Cytotoxicity and Epidermal Barrier Function Evaluation of Common Antiseptics for Clinical Use in an Artificial Autologous Skin Model
1
Cell Production and Tissue Engineering Unit, Virgen de las Nieves University Hospital, 18014 Granada, Spain
2
Biosanitary Institute of Granada (ibs. GRANADA), 18014 Granada, Spain
3
Andalusian Network of Design and Translation of Advanced Therapies, 41092 Sevilla, Spain
4
Dermatology Department, School of Medicine, University of Granada, 18014 Granada, Spain
5
Dermatology Department, Virgen de las Nieves University Hospital, 18014 Granada, Spain
*
Author to whom correspondence should be addressed.

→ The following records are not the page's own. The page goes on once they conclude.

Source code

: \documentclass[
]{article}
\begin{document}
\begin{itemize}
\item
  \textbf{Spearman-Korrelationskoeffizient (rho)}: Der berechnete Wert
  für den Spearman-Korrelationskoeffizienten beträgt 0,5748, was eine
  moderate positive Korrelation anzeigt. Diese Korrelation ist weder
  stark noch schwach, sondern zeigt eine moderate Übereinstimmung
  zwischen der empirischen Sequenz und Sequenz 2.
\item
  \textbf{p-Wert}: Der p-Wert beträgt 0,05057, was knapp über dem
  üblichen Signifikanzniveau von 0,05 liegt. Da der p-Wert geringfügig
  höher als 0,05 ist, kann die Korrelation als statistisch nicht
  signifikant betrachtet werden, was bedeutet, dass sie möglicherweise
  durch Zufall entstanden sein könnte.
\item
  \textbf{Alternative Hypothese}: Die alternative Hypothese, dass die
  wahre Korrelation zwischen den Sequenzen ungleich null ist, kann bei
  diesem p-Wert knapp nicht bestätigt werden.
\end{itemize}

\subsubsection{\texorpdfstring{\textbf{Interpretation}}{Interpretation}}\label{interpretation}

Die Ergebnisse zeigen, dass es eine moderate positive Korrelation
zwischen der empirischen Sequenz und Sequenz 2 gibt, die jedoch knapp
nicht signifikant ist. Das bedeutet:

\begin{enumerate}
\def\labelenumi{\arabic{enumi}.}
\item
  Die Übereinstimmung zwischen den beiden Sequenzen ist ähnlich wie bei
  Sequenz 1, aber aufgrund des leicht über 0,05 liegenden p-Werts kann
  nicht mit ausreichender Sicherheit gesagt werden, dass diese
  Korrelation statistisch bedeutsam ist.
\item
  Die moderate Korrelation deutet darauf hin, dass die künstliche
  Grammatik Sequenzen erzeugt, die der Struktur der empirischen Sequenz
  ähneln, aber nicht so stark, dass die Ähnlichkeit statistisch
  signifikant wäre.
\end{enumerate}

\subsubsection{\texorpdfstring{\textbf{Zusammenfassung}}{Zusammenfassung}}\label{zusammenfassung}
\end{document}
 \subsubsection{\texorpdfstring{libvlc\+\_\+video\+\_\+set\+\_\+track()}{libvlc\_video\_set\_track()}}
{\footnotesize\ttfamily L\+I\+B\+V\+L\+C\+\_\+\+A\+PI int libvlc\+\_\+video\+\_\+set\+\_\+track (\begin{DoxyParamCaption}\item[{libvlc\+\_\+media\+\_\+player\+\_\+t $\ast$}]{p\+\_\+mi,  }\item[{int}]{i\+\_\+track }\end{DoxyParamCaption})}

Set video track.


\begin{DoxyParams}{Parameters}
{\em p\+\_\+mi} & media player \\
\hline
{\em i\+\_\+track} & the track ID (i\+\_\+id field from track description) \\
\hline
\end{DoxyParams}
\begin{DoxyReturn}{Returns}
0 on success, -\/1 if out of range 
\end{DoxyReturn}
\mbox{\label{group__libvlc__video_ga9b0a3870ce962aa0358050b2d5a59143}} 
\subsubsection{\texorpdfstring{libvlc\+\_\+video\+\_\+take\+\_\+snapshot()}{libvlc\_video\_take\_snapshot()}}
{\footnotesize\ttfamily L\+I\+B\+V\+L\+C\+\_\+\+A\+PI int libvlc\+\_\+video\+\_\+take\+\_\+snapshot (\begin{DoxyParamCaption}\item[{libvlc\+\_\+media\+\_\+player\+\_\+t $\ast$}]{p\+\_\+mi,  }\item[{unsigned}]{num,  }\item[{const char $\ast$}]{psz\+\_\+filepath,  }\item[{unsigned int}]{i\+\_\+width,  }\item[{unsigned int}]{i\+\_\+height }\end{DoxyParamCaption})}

Academic Editor: Abbas Shafiee
J. Clin. Med. 2021, 10(4), 642; https://doi.org/10.3390/jcm10040642
Received: 12 January 2021 / Revised: 29 January 2021 / Accepted: 2 February 2021 / Published: 8 February 2021
(This article belongs to the Special Issue Novel Therapeutic Strategies in Wound Healing and Skin Regeneration)

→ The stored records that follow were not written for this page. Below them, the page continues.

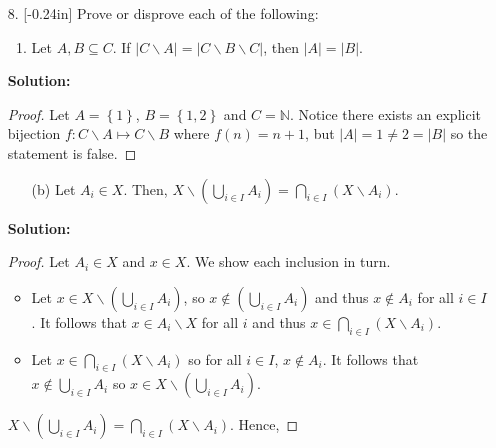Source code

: \documentclass[letterpaper,12pt]{article}
\newcommand{\set}[1]{\left\{ #1 \right\}}
\theoremstyle{definition}
\begin{document}
\pagebreak
\begin{enumerate}
    \item[8.] \reversemarginpar{}[-0.24in] Prove or disprove each of the following: \begin{enumerate}
        \item Let $A,B \subseteq C$. If $|C \backslash A| = |C \backslash B \backslash C|$, then $|A| = |B|$.
    \end{enumerate}
     \begin{mdframed}
            \textbf{Solution:}
            \renewcommand{\proofname}{Disproof}
            \begin{proof}
                 Let $A  = \set{1}$, $B = \set{1,2}$ and $C = \mathbb{N}$. Notice there exists an explicit bijection $f: C \backslash A \mapsto  C \backslash B$ where $f(n) = n+1$, but $|A| = 1 \neq 2 = |B|$ so the statement is false.
            \end{proof}
        \end{mdframed}
\end{enumerate}
\pagebreak
\begin{enumerate}
    \item[] \begin{enumerate}
        \item[(b)] Let $A_i \in X$. Then, $X \backslash (\bigcup_{i \in I} A_i)   = \bigcap_{i \in I} (X \backslash A_i )$.
    \end{enumerate}
     \begin{mdframed}
            \textbf{Solution:}
            \begin{proof}
                Let $A_i \in X$ and $x \in X$. We show each inclusion in turn.
                \begin{itemize}
                    \item Let $x \in X \backslash (\bigcup_{i \in I} A_i)$, so $x \notin (\bigcup_{i \in I} A_i)$ and thus $x \notin A_i$ for all $i \in I$. It follows that $x \in A_i \backslash X$ for all $i$ and thus $x \in  \bigcap_{i \in I} (X \backslash A_i)$.
                    \item Let $x \in  \bigcap_{i \in I} (X \backslash A_i)$ so for all $i \in I$, $x \notin A_i$. It follows that $x \notin \bigcup_{i \in I} A_i$ so $x \in X \backslash (\bigcup_{i \in I} A_i)$.
                \end{itemize}$X \backslash (\bigcup_{i \in I} A_i)   = \bigcap_{i \in I} (X \backslash A_i )$.
                Hence, 
            \end{proof}
        \end{mdframed}
\end{enumerate}
\end{document}
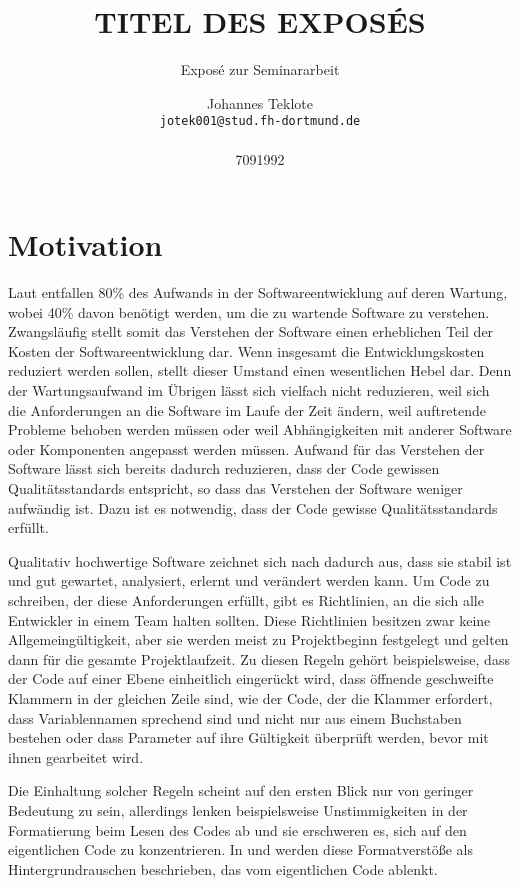 \documentclass[fontsize=11pt, paper=a4, parskip=half]{scrartcl}
\title{
	TITEL DES EXPOSÉS
}
\subtitle{Exposé zur Seminararbeit}
\author{
	Johannes Teklote
	\\
	\texttt{jotek001@stud.fh-dortmund.de}
	\\ \\
	{7091992}
}
\begin{document}
\maketitle

\section{Motivation}
Laut \cite{Balzert2009} entfallen 80\% des Aufwands in der Softwareentwicklung auf deren Wartung, wobei 40\% davon benötigt werden, um die zu wartende Software zu verstehen.
Zwangsläufig stellt somit das Verstehen der Software einen erheblichen Teil der Kosten der Softwareentwicklung dar. 
Wenn insgesamt die Entwicklungskosten reduziert werden sollen, stellt dieser Umstand einen wesentlichen Hebel dar.
Denn der Wartungsaufwand im Übrigen lässt sich vielfach nicht reduzieren, weil sich die Anforderungen an die Software im Laufe der Zeit ändern, weil auftretende Probleme behoben werden müssen oder weil Abhängigkeiten mit anderer Software oder Komponenten angepasst werden müssen.
Aufwand für das Verstehen der Software lässt sich bereits dadurch reduzieren, dass der Code gewissen Qualitätsstandards entspricht, so dass das Verstehen der Software weniger aufwändig ist.
Dazu ist es notwendig, dass der Code gewisse Qualitätsstandards erfüllt.

Qualitativ hochwertige Software zeichnet sich nach \cite{ISO-25010} dadurch aus, dass sie stabil ist und gut gewartet, analysiert, erlernt und verändert werden kann.
Um Code zu schreiben, der diese Anforderungen erfüllt, gibt es Richtlinien, an die sich alle Entwickler in einem Team halten sollten.
Diese Richtlinien besitzen zwar keine Allgemeingültigkeit, aber sie werden meist zu Projektbeginn festgelegt und gelten dann für die gesamte Projektlaufzeit.
Zu diesen Regeln gehört beispielsweise, dass der Code auf einer Ebene einheitlich eingerückt wird, dass öffnende geschweifte Klammern in der gleichen Zeile sind, wie der Code, der die Klammer erfordert, dass Variablennamen sprechend sind und nicht nur aus einem Buchstaben bestehen oder dass Parameter auf ihre Gültigkeit überprüft werden, bevor mit ihnen gearbeitet wird.

Die Einhaltung solcher Regeln scheint auf den ersten Blick nur von geringer Bedeutung zu sein, allerdings lenken beispielsweise Unstimmigkeiten in der Formatierung beim Lesen des Codes ab und sie erschweren es, sich auf den eigentlichen Code zu konzentrieren.
In \cite{PJ2015} und \cite{SP2011} werden diese Formatverstöße als Hintergrundrauschen beschrieben, das vom eigentlichen Code ablenkt. 
\end{document}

Bioengineered artificial skin substitutes (BASS) are the main treatment used in addition to autografts when skin injuries involve a large body surface area. Antiseptic/antibiotic treatment is necessary to prevent infections in the BASS implant area. This study aims to evaluate the effect of antiseptics and antibiotics on cell viability, structural integrity, and epidermal barrier function in BASS based on hyaluronic acid during a 28 day follow-up period. Keratinocytes (KTs) and dermal fibroblasts (DFs) were isolated from skin samples and used to establish BASS. The following antibiotic/antiseptic treatment was applied every 48 h: colistin (1%), chlorhexidine digluconate (1%), sodium chloride (0.02%), and polyhexanide (0.1%). Cell viability (LIVE/DEAD® assay), structural integrity (histological evaluation), and epidermal barrier function (trans-epidermal water loss, (TEWL), Tewameter®) were also evaluated. Cell viability percentage of BASS treated with chlorhexidine digluconate was significantly lower (p ≤ 0.001) than the other antiseptics at day 28. Compared to other treatments, chlorhexidine digluconate and polyhexanide significantly affected the epithelium. No significant differences were found regarding epidermal barrier. These results may be useful for treatment protocols after implantation of BASS in patients and evaluating them in clinical practice. BASS represent a suitable model to test in vitro the impact of different treatments of other skin wounds.